Hypothèses macroéconomiques
utilisées
pour anticiper le solde à venir de la
sécurité sociale
Source : annexe du PLFSS pour 2025
Il est à noter que la croissance pour 2025 est prévue à 0,7 % par la LFSS pour 2025, soit une estimation proche de celle de la plupart des institutions.
Anticipations de croissance selon différentes sources
Source : commission des finances du Sénat d'après l'avis du 15 avril 2025 du Haut conseil pour les finances publiques (HCFP)

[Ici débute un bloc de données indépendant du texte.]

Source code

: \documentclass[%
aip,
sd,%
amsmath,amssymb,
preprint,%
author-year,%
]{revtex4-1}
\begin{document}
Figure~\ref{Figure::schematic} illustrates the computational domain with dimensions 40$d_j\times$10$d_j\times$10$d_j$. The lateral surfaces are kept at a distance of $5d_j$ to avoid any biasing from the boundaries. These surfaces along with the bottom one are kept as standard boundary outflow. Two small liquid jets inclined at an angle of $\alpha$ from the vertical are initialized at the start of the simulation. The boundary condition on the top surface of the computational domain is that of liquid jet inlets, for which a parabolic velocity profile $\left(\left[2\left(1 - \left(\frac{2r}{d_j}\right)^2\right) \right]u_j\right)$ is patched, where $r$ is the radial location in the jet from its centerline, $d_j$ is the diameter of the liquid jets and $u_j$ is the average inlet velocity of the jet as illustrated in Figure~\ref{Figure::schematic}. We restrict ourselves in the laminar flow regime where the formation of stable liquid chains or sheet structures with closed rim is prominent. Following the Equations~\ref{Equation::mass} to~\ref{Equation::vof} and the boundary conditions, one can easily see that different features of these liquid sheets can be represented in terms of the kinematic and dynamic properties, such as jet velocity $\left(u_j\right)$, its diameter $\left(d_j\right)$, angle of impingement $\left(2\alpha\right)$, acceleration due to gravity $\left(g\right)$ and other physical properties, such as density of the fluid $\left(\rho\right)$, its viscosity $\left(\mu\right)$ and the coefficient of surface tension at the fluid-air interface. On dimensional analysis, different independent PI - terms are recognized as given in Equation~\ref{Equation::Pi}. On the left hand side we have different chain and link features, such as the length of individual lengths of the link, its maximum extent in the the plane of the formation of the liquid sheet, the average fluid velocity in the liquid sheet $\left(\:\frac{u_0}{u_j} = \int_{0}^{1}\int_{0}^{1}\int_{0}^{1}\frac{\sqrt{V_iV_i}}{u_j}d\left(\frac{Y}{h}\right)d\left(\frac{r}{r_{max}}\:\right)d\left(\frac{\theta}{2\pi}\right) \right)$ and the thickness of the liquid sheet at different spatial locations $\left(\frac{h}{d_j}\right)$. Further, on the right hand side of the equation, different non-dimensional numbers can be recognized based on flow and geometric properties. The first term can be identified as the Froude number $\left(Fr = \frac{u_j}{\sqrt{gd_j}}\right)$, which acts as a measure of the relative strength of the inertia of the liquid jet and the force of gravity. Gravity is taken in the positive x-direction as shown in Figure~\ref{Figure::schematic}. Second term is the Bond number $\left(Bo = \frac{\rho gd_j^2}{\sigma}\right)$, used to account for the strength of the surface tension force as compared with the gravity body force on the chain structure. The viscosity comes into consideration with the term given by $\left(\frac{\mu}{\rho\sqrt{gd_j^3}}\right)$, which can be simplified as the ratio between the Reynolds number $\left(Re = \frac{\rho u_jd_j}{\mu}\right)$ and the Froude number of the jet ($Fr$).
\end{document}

Selon l'avis du Haut conseil pour les finances publiques (HCFP) du 15 avril 20258(*), la trajectoire de croissance « n'est pas hors d'atteinte malgré l'accumulation de risques à la baisse ». En effet, l'environnement international est source d'incertitudes fortes, « en raison notamment des initiatives protectionnistes de l'administration américaine et des incertitudes géopolitiques grandissantes ».
D'autre part, la trajectoire entre 2025 et 2028 est fondée sur l'hypothèse d'une réduction du rythme de la dépense de 5,2 milliards d'euros en 2025, un objectif très ambitieux qui sera difficile à accomplir. Alors que les lois de financement de la sécurité sociale actent l'existence d'un déficit structurel déjà très élevé, il est très probable que celui-ci soit encore plus important.
L'explosion en cours et à venir des déficits de la sécurité sociale est d'autant moins justifiée qu'elle a lieu dans un contexte de croissance économique, après la fin de la crise sanitaire, et alors que les déficits étaient presque nuls avant la crise.
* 3 Loi n° 2023-1250 du 26 décembre 2023 de financement de la sécurité sociale pour 2024.
* 4Loi n° 2025-199 du 28 février 2025 de financement de la sécurité sociale pour 2025.
* 5 Loi n° 2023-1250 du 26 décembre 2023 de financement de la sécurité sociale pour 2024.
* 6 Pour davantage de précisions sur la surestimation globale des recettes de TVA, voir le rapport fait au nom de la commission des finances par le rapporteur général Jean-François Husson sur le projet de loi relative aux résultats de la gestion et portant approbation des comptes de l'année 2024.
* 7 Résultats 2024 et prévisions 2025, Commission des comptes de la sécurité sociale, juin 2025.
* 8 Avis n° HCFP-2025-3 relatif au rapport d'avancement annuel 2025 du plan budgétaire et structurel à moyen terme 2025-2029, 15 avril 2025.